On the morning of the opening of this show the names of the judges were first announced to the contributors. Immediately there followed a "hullabaloo" that would have done credit to any bedlam, ancient or modern, ever heard or dreamed of. The lead in this burst of rebellion amongst the hitherto "faithful" was taken by one prominent member, who announced publicly, then and there, that the selection of the judges was an infamous imposition. They were incompetent, dishonest, prejudiced, calculating, speculative, ambitious competitors. Moreover, that it had all been "contrived by that damned Burnham, who would rob a church-yard, or steal the cents off the eyes of his dead uncle, any time, for the price of a hen."

These were the gentleman's own expressive words. He added that he could stand anything in the hen-trade but this. This, however, he would not submit to. Burnham should be kicked out of that Committee, or he would kick himself out of his boots, and the Society's traces also;—a threat which did not seem to alarm or disturb anybody, "as I knows on," except this same tall, stout, athletic, brave, honorable, honest, truthful, smart, gentlemanly member of this Mutual Admiration Society!

Now, it was very well known, at this time, that the Committee of Judges had been chosen entirely without their own knowledge. So far as I was myself concerned, I should greatly have preferred at that time to have remained an outsider, because it would have then been quite as well for me to have contributed to the exhibition, where, with the "splendid specimens" I then possessed of the Cochin-China and Shanghae varieties of fowl, I could have knocked all the others "higher than a fence" in that show, as I had done in all the previous exhibitions where I had ever competed with the boys.

But the same power which had formed the Committee of Judges also provided that they must not be competitors. Thus, three or four of those persons who had at the previous exhibitions of this Society been the most extensive contributors,—men who had bred by far the largest assortments and quantities of good fowls up to this period, and who had till now paid ten or twenty dollars for one (compared with any other of the members) toward the good of the association, and in the furtherance of its objects,—these men were made the judges, and were cut off as contributors. I was satisfied, however, because I saw that the framing of the Report of this show would fall to my lot again; and I had no doubt that, under these circumstances, I could afford to be "persecuted" for the time being.

It is not in my nature to harm anybody; and those who are personally acquainted with me, know that I am constitutionally of a calm, retiring, meek, religious turn of mind. My aim in life is to "do unto others as I would have others do unto me." I "love my neighbor" (if he doesn't permit his hens to get into my garden) "as myself." And, "if a man smite me upon one cheek, I turn to him the other also," immediately, if not sooner. I never retaliate upon an enemy or an opponent—until I make sure that I have him where the hair is short.

I once knew of an extraordinary instance of patience that taught me a powerful lesson in submissiveness.

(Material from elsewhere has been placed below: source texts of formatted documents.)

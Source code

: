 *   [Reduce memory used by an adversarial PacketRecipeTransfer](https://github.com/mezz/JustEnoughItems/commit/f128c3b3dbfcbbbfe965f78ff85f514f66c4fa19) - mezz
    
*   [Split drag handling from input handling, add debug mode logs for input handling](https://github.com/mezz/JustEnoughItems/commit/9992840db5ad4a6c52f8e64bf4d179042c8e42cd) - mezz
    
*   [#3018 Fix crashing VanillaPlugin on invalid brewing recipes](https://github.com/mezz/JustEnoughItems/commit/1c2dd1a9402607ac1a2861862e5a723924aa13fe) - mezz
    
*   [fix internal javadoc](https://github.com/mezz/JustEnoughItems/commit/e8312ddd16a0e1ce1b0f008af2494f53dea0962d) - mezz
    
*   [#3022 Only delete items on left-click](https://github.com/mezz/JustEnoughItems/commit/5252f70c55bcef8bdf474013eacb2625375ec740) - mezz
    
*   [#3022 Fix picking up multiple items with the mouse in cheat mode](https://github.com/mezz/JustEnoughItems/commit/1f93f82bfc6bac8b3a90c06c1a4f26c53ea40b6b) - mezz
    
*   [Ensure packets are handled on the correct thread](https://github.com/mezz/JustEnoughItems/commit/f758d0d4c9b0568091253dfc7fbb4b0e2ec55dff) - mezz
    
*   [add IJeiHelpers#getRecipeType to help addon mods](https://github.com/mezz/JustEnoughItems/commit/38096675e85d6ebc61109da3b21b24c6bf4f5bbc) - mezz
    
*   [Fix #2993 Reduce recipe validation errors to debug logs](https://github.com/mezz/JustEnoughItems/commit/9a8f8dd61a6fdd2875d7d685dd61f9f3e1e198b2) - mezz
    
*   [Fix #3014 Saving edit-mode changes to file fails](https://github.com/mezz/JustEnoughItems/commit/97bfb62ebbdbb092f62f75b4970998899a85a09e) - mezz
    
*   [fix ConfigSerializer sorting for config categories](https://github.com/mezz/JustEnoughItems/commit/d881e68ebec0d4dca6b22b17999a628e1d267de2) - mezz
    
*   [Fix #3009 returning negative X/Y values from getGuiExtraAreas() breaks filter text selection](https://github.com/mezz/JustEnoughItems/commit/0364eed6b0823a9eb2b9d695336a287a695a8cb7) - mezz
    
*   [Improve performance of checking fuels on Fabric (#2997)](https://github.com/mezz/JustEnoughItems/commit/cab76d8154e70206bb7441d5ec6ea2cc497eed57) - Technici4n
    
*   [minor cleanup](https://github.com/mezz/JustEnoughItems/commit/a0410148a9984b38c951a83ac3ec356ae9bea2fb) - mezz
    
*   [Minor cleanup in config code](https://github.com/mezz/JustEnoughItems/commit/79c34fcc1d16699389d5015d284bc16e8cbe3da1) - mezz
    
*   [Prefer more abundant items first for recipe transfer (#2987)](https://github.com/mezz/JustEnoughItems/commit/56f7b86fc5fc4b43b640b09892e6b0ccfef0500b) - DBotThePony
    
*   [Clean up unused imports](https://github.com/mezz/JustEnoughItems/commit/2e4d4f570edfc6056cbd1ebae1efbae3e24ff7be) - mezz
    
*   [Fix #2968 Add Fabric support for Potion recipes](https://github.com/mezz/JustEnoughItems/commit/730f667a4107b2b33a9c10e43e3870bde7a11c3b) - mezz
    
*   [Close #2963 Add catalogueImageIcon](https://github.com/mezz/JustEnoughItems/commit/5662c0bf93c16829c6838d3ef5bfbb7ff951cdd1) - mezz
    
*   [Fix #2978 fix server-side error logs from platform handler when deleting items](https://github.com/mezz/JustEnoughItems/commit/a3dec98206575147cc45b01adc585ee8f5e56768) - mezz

It occurred in a Western court, where the judge (a most exemplary man, I remember) sat for two mortal days quietly listening to the arguments of a couple of contending lawyers in reference to the construction they desired him to assume in regard to a certain act of the Legislature of that State. When the two legal gentlemen had "thrown themselves," in this long and wearying debate, for forty-eight hours, his Honor cut off the controversy by remarking, very quietly,

"Gentlemen, this law that you have been speaking of has been repealed!"

I thought of this circumstance, and I permitted the hen-men to gas, to their hearts' content. When they got through with their anathemas, their spleen, and their stupidity, I informed them that the "Committee" had unanimously left to my charge the writing of the Report of that Exhibition.